Cyrano is an adaptation of a 1897 play by Edmond Rostand, which has inspired countless films, operas, and even plenty of other musicals. I've never seen any of them, so maybe this is the best version of tale, maybe it is the very worst. The 2022 film musical makes an enormous change to the story by shrinking its title character. Traditionally Cyrano has an enormous nose which creates his anxieties, but in this version, he has dwarfism. Despite being a heroic figure in this 17th century French town who can win duels both by sword and by anachronistic rap battles, Peter Dinklage's Cyrano believes he can never be physically appropriate for the love of his childhood friend, Roxanne (Haley Bennett). This leads him to become a mentor of a dashingly handsome young soldier, Christian (Kelvin Harrison Jr.), who also loves Roxanne. This is a great love triangle dynamic, where one part of the trio is unwittingly the conduit for the romance between the other two. Any physical conquest is offset by emotional cuckoldry.
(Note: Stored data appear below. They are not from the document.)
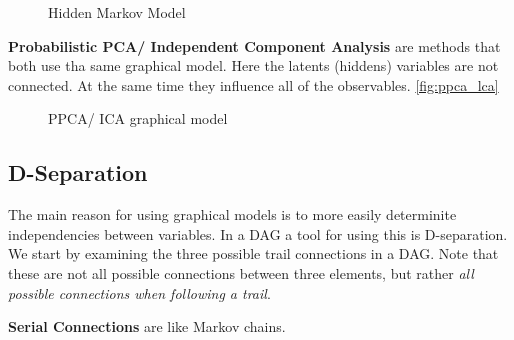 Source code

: \documentclass{article}
\begin{document}
\begin{figure}[h]
    \centering
    \caption{Hidden Markov Model}
    \label{fig:hidden_markov}
\end{figure}

\textbf{Probabilistic PCA/ Independent Component Analysis} are methods that both use tha same graphical model. Here the latents (hiddens) variables are not connected. At the same time they influence all of the observables. \autoref{fig:ppca_lca}


\begin{figure}[h]
    \centering
    \caption{PPCA/ ICA graphical model}
    \label{fig:ppca_lca}
\end{figure}

\subsection{D-Separation}
The main reason for using graphical models is to more easily determinite independencies between variables. In a DAG a tool for using this is D-separation. We start by examining the three possible trail connections in a DAG. Note that these are not all possible connections between three elements, but rather \textit{all possible connections when following a trail}.

\textbf{Serial Connections} are like Markov chains.
\end{document}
Now, I will admit that a lot of the Joe Wright take on Cyrano is edging dangerously close to being very lame. It is a costume period piece melodrama and also a musical, and Cyrano will not apologize for being any of those things. From the color blind casting to the very scenes themselves, realism is not a concern here. Joe Wright could not resist having boys in full foppish costume dancing merrily in Sicilian ruins. The music is not even all that great, to be honest. The rock band, The National, did a fine job conjuring the emotions of the characters in song, but very few audience members were humming the tunes on the way home.
Still, the romance on display in Cyrano is hard to resist. It is not cool, but it is beautiful. The primary trio of Dinklage, Bennett, and Harrison Jr. are all great. Dinklage can be the most dashing man in town but also the Saddest of Sad Boys. Haley Bennett is bringing real heat to a movie that would otherwise be painfully dry. You even have Ben Mendelsohn playing the usual Ben Mendelsohn role, as unpleasantly aristocratic as ever.
There is one scene that won Cyrano a place on this list and that would be the nighttime balcony scene. This is a classic opera construction, where the older man feeds the inept suitor his lines to the beautiful maiden upstairs. You expect the scene to go one way, with Christian and Roxanne somehow closer despite the physical distance between them. But then, Cyrano, from behind a wall, suddenly steals the scene, pushing Christian aside to sing with his own voice. I love this because it reveals so much. Christian discovers this is not his story. Cyrano finds an honesty in the darkness he could not give in the light. Roxanne is enraptured by the formless man before her, both Cyrano and Christian at the same time.
Dinklage has a hell of a baritone too, that doesn't hurt.